EXERCISE REQUIREMENTS – The material below holds a span beginning at the line with "性能优化实战](https://time.geekbang.org/column/intro/140)》第 26 篇案例。**" and ending at the line with "## Simulation". Quote that span exactly, both ends included, and only that span.

RECORDED DATA –
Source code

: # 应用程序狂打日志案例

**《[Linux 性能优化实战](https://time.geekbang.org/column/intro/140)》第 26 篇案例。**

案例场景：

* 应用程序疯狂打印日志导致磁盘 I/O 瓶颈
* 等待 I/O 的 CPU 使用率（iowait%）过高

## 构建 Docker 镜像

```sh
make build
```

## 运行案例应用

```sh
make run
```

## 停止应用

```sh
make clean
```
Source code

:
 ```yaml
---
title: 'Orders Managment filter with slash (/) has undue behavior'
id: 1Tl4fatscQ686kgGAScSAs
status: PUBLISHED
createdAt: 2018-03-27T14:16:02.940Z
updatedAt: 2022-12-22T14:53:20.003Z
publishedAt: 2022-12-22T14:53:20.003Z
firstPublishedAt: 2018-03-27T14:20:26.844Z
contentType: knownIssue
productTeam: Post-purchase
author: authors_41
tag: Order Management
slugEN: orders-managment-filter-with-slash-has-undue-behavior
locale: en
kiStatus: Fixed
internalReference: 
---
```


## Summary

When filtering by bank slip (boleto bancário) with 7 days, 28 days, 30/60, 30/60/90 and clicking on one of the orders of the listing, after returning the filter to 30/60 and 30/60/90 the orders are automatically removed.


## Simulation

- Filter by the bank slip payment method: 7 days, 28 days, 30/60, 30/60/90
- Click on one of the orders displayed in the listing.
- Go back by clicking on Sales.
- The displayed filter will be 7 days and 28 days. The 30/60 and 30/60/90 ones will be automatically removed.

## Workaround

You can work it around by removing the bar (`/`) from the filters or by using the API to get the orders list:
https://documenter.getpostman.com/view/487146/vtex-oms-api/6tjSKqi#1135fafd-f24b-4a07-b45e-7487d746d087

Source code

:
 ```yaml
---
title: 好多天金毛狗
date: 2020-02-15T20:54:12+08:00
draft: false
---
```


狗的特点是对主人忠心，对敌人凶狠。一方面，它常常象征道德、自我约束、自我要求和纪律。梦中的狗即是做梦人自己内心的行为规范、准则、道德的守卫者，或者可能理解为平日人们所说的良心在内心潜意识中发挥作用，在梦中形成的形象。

ANSWER FOR THE TASK –
**《[Linux 性能优化实战](https://time.geekbang.org/column/intro/140)》第 26 篇案例。**

案例场景：

* 应用程序疯狂打印日志导致磁盘 I/O 瓶颈
* 等待 I/O 的 CPU 使用率（iowait%）过高

## 构建 Docker 镜像

```sh
make build
```

## 运行案例应用

```sh
make run
```

## 停止应用

```sh
make clean
```
Source code

:
 ```yaml
---
title: 'Orders Managment filter with slash (/) has undue behavior'
id: 1Tl4fatscQ686kgGAScSAs
status: PUBLISHED
createdAt: 2018-03-27T14:16:02.940Z
updatedAt: 2022-12-22T14:53:20.003Z
publishedAt: 2022-12-22T14:53:20.003Z
firstPublishedAt: 2018-03-27T14:20:26.844Z
contentType: knownIssue
productTeam: Post-purchase
author: authors_41
tag: Order Management
slugEN: orders-managment-filter-with-slash-has-undue-behavior
locale: en
kiStatus: Fixed
internalReference: 
---
```


## Summary

When filtering by bank slip (boleto bancário) with 7 days, 28 days, 30/60, 30/60/90 and clicking on one of the orders of the listing, after returning the filter to 30/60 and 30/60/90 the orders are automatically removed.


## Simulation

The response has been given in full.